§ Data to examine

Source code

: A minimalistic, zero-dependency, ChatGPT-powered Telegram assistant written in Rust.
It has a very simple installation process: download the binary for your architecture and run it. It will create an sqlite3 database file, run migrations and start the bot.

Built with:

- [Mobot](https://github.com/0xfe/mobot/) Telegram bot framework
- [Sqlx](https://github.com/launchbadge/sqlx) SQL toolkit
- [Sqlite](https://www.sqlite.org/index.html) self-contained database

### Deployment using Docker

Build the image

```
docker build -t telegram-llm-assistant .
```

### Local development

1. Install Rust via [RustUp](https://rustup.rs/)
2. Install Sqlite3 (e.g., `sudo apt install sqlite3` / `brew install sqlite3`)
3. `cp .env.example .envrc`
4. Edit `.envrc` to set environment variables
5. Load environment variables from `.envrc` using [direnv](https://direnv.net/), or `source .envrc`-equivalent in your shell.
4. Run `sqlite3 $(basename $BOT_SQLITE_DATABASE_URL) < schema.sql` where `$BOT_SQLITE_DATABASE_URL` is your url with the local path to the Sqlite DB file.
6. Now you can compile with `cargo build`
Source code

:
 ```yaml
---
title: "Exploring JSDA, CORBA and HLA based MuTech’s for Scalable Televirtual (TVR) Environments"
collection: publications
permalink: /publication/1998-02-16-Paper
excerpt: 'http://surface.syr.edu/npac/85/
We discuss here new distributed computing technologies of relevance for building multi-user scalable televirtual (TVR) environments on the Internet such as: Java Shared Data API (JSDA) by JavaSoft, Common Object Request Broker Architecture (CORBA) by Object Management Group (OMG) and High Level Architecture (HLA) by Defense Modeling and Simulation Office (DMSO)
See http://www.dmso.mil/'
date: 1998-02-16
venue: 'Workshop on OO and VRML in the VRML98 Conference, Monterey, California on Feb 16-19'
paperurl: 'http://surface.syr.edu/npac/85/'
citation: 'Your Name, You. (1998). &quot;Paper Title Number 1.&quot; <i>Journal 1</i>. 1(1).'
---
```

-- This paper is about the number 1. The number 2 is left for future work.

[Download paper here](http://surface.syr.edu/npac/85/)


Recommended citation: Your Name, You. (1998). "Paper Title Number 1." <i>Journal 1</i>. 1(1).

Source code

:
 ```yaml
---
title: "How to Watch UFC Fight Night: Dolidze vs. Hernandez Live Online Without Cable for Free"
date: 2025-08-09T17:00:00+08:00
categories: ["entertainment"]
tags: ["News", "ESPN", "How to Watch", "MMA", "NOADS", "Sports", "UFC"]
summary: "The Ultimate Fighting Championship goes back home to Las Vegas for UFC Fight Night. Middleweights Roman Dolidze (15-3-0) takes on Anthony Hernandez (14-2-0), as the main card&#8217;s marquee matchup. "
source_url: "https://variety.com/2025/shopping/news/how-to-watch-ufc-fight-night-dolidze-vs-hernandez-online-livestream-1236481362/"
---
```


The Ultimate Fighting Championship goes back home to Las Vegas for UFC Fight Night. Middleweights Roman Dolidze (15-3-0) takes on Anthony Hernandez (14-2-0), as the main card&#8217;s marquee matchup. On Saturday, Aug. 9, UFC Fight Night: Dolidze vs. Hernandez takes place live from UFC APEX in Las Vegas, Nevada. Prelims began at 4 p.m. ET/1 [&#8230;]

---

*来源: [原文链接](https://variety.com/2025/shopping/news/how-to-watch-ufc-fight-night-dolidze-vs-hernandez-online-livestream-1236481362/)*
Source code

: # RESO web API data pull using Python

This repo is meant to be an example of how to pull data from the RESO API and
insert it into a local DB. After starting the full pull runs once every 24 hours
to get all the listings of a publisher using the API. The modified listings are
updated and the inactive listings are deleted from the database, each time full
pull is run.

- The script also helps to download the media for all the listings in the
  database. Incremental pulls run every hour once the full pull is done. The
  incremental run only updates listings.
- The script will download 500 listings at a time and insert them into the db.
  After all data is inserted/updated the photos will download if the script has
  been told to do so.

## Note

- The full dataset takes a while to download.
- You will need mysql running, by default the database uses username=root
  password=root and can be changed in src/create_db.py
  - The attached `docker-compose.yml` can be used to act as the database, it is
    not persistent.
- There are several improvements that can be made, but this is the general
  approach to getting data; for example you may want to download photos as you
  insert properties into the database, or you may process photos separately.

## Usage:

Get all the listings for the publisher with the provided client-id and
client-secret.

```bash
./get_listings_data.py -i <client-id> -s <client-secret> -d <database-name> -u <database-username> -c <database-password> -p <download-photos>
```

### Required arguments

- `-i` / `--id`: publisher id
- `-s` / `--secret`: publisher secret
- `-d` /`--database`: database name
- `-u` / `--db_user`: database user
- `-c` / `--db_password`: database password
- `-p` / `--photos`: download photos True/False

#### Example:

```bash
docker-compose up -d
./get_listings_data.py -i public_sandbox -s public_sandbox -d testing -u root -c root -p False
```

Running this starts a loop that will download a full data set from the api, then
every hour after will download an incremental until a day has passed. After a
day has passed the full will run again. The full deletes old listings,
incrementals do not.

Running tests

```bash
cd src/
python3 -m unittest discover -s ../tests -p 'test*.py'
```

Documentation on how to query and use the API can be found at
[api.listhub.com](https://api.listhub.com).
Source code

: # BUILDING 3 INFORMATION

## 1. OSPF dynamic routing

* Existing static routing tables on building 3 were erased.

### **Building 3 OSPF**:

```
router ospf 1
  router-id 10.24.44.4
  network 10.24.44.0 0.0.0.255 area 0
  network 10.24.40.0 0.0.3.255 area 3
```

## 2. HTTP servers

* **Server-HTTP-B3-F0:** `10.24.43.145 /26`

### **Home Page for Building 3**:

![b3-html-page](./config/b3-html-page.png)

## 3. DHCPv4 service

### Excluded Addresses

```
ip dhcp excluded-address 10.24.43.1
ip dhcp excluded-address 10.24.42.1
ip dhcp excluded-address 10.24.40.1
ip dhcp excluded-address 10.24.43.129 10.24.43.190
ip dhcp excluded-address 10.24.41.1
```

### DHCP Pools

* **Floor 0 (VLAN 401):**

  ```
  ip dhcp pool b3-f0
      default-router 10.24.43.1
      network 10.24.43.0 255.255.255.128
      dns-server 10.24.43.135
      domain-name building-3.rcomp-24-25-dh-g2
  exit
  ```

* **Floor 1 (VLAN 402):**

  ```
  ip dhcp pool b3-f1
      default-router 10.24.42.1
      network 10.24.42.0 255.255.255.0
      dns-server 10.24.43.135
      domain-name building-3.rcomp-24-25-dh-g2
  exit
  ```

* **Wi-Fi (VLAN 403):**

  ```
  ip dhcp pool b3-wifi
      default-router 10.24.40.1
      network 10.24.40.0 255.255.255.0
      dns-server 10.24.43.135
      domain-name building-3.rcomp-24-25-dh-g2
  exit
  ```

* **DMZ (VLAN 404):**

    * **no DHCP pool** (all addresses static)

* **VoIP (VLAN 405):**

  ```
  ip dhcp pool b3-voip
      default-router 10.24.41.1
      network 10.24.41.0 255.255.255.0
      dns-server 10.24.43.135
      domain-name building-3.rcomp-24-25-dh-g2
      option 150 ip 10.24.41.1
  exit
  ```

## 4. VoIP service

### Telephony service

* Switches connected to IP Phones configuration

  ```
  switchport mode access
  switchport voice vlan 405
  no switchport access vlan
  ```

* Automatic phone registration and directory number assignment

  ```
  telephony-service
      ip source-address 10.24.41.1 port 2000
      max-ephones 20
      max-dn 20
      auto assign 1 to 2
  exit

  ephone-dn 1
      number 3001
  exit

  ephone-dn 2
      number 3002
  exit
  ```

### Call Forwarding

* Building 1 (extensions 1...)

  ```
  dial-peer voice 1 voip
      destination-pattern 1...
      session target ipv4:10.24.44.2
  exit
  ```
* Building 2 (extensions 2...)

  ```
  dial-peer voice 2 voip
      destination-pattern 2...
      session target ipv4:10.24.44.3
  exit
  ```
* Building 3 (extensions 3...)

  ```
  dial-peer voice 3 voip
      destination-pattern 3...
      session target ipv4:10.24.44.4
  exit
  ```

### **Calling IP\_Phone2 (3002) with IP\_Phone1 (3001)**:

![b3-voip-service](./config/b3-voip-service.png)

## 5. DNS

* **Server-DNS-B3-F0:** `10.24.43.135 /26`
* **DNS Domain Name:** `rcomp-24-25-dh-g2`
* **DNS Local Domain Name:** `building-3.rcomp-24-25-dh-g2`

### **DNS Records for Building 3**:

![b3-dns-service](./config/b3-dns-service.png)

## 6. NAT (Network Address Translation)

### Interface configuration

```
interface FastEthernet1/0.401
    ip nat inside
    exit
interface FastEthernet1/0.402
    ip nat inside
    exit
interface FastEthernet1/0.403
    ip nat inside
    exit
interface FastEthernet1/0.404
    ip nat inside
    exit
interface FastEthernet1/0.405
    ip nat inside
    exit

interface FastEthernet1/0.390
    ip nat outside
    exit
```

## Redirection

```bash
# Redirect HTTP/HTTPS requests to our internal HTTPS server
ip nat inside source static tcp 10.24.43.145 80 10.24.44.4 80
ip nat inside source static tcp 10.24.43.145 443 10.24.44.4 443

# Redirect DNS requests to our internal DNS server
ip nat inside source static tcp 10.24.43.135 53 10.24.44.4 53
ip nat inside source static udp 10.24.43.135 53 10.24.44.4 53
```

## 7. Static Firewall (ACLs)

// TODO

§ Directions for this task
Transcribe the lines above between the line holding "### Required arguments" and the line holding "Running this starts", inclusive, exactly as they stand and with nothing added.

§ Exercise result
### Required arguments

- `-i` / `--id`: publisher id
- `-s` / `--secret`: publisher secret
- `-d` /`--database`: database name
- `-u` / `--db_user`: database user
- `-c` / `--db_password`: database password
- `-p` / `--photos`: download photos True/False

#### Example:

```bash
docker-compose up -d
./get_listings_data.py -i public_sandbox -s public_sandbox -d testing -u root -c root -p False
```

Running this starts a loop that will download a full data set from the api, then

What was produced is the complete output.